- Born: Russia
- Education: Unknown
- Known for: Performance Art, New media art, Street art, Sculpture Photography, Video Art, Satire, Social commentary
- Notable work: Armani Diapers Pissing Petro Closed until further Notice The Price of Art Sound of Power
- Movement: Conceptual art
- Website: petrowodkins.com

= Petro Wodkins =

Petro Wodkins is a Russian artist and performer, known for a series of art happenings covered by global media.

His name is a pseudonym that derives from the Russian artist Kuzma Petrov-Vodkin (1878, Khvalynsk, now Saratov Oblast – February 15, 1939, Leningrad). His date of birth and background is uncertain.

His provocative and subversive art has its roots in street art and media art. Wodkins works in a collaborative way and often invites photographers, directors and creatives to be part of the art works.

== Notable artworks ==

=== Sound of Power ===
Sound of Power (SOP) is an art series where Wodkins portrays powerful people who, in their own way, played the world like instruments. According to Wodkins Sound of Power is a contemporary reincarnation of classical busts turned into powerful speakers and his first attempt to create "useful art". Wodkins explains this artwork as a way to "play the people who play the world". Busts of Vladimir Putin, Kim Jong-Un, Margaret Thatcher, Donald Trump and Pablo Escobar were made in an edition of 100 pieces.

===My Gift to Robert===
In the beginning of 2014 Wodkins built a huge golden statue of himself as a gift to Robert Mugabe. It included the rap song entitled "My Gift to Robert" with lyrics "I'm bad for my country, but good for myself" and "My name is Mugabe my face top five, if don't agree I'll burn you alive". Wodkins traveled the streets of Zimbabwe with his statue, playing My Gift to Robert.
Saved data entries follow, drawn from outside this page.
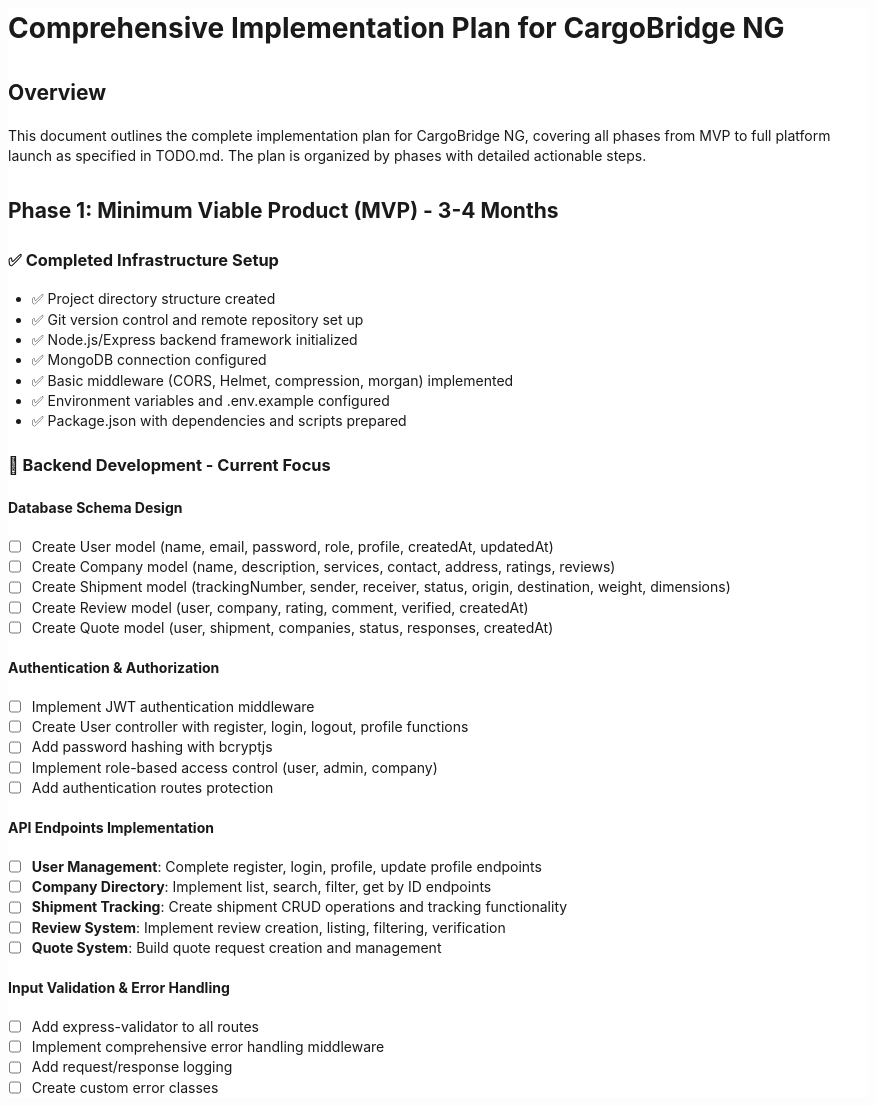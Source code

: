 # Comprehensive Implementation Plan for CargoBridge NG

## Overview
This document outlines the complete implementation plan for CargoBridge NG, covering all phases from MVP to full platform launch as specified in TODO.md. The plan is organized by phases with detailed actionable steps.

## Phase 1: Minimum Viable Product (MVP) - 3-4 Months

### ✅ Completed Infrastructure Setup
- ✅ Project directory structure created
- ✅ Git version control and remote repository set up
- ✅ Node.js/Express backend framework initialized
- ✅ MongoDB connection configured
- ✅ Basic middleware (CORS, Helmet, compression, morgan) implemented
- ✅ Environment variables and .env.example configured
- ✅ Package.json with dependencies and scripts prepared

### 🔄 Backend Development - Current Focus

#### Database Schema Design
- [ ] Create User model (name, email, password, role, profile, createdAt, updatedAt)
- [ ] Create Company model (name, description, services, contact, address, ratings, reviews)
- [ ] Create Shipment model (trackingNumber, sender, receiver, status, origin, destination, weight, dimensions)
- [ ] Create Review model (user, company, rating, comment, verified, createdAt)
- [ ] Create Quote model (user, shipment, companies, status, responses, createdAt)

#### Authentication & Authorization
- [ ] Implement JWT authentication middleware
- [ ] Create User controller with register, login, logout, profile functions
- [ ] Add password hashing with bcryptjs
- [ ] Implement role-based access control (user, admin, company)
- [ ] Add authentication routes protection

#### API Endpoints Implementation
- [ ] **User Management**: Complete register, login, profile, update profile endpoints
- [ ] **Company Directory**: Implement list, search, filter, get by ID endpoints
- [ ] **Shipment Tracking**: Create shipment CRUD operations and tracking functionality
- [ ] **Review System**: Implement review creation, listing, filtering, verification
- [ ] **Quote System**: Build quote request creation and management

#### Input Validation & Error Handling
- [ ] Add express-validator to all routes
- [ ] Implement comprehensive error handling middleware
- [ ] Add request/response logging
- [ ] Create custom error classes
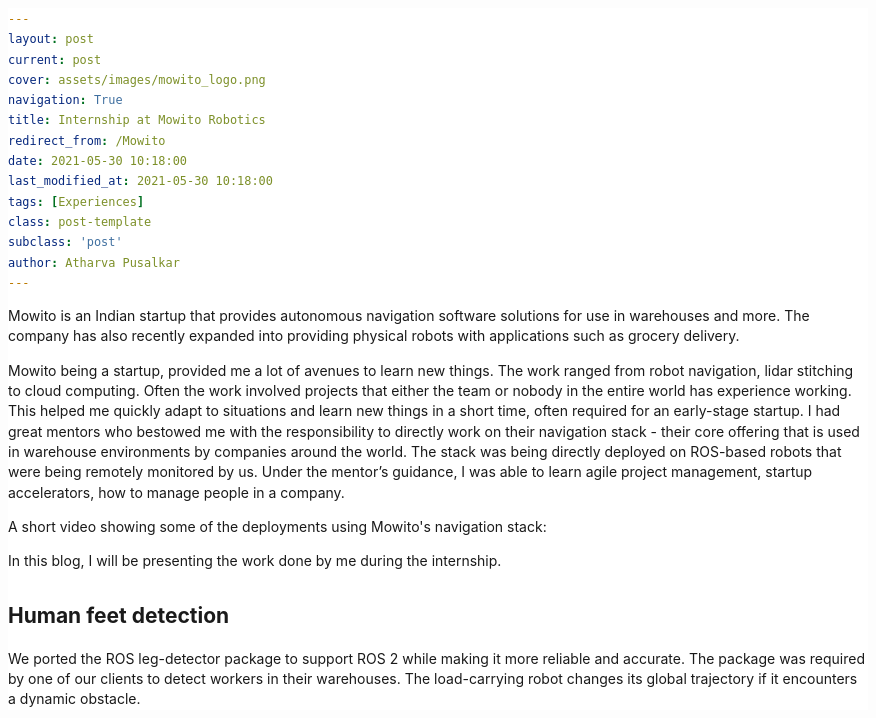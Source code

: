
 ```yaml
---
layout: post
current: post
cover: assets/images/mowito_logo.png
navigation: True
title: Internship at Mowito Robotics
redirect_from: /Mowito
date: 2021-05-30 10:18:00
last_modified_at: 2021-05-30 10:18:00
tags: [Experiences]
class: post-template
subclass: 'post'
author: Atharva Pusalkar
---
```


Mowito is an Indian startup that provides autonomous navigation software solutions for use in warehouses and more. The company has also recently expanded into providing physical robots with applications such as grocery delivery.

Mowito being a startup, provided me a lot of avenues to learn new things. The work ranged from robot navigation, lidar stitching to cloud computing. Often the work involved projects that either the team or nobody in the entire world has experience working. This helped me quickly adapt to situations and learn new things in a short time, often required for an early-stage startup. I had great mentors who bestowed me with the responsibility to directly work on their navigation stack - their core offering that is used in warehouse environments by companies around the world. The stack was being directly deployed on ROS-based robots that were being remotely monitored by us. Under the mentor’s guidance, I was able to learn agile project management, startup accelerators, how to manage people in a company.

A short video showing some of the deployments using Mowito's navigation stack:
<iframe width="560" height="315" src="https://www.youtube-nocookie.com/embed/X_pU2qYaPRc" title="YouTube video player" frameborder="0" allow="accelerometer; autoplay; clipboard-write; encrypted-media; gyroscope; picture-in-picture" allowfullscreen></iframe>

In this blog, I will be presenting the work done by me during the internship.

## Human feet detection

We ported the ROS leg-detector package to support ROS 2 while making it more reliable and accurate. The package was required by one of our clients to detect workers in their warehouses. The load-carrying robot changes its global trajectory if it encounters a dynamic obstacle.

<video width="75%" height="75%" controls>
  <source src="assets/videos/foot_detector.mp4" type="video/mp4">
  Your browser does not support the video tag.
</video>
According to Wodkins this went well until he arrived in the city center of Harare, were the statue was confiscated after only five minutes. Wodkins fled the country before being caught.

===Armani Diapers===
In the name of Emporio Armani Wodkins produced fake Armani Diapers, marketing it on a specially created web page for Russian Armani. Wodkins managed to trick some blogs as well as media outlets Die Welt and PRiv'et Russia on RT into believing that the diapers were real. This until Armani denied being part of the diapers, threatening to take legal action.

===Pissing Petro===
Wodkins replaced the Manneken Pis in Brussels with a statue of himself urinating. The statue was taken into custody by the authorities. Reports of the street art went viral in Europe, Asia and the United States. The art work was described as one of the most bold and daring performances of street art seen in a while.

===Closed until Further Notice===
Closed until Further Notice is a series of artworks where Wodkins claims to close down contemporary art museums by creating fake webpages, sending out press releases as well as barricading himself outside museum entrances. He has performed this for Louisiana Museum of Modern Art (Denmark) and MUMOK (Austria).

===Art market===
In the artwork "Price of Art" Wodkins investigated the art world's relationship to money. Wodkins acted like the businessman Petr Fomin, representing Emomalii Rahmon, the president of Tajikistan, trying to buy art. Tajikistan is a poor and corrupt country and Rahmon has ruled for 19 years. Wodkins' question was whether this would affect art dealers' willingness to sell art to the President - being paid from off offshore bank accounts, leaving no trace of the buyer, and arranging for discrete delivery of the art, including pieces by Ai Wei Wei, via the free-port of Geneva. It transpired that galleries Lisson Gallery and Hauser & Wirth were willing to sell art under such conditions to Rahmon.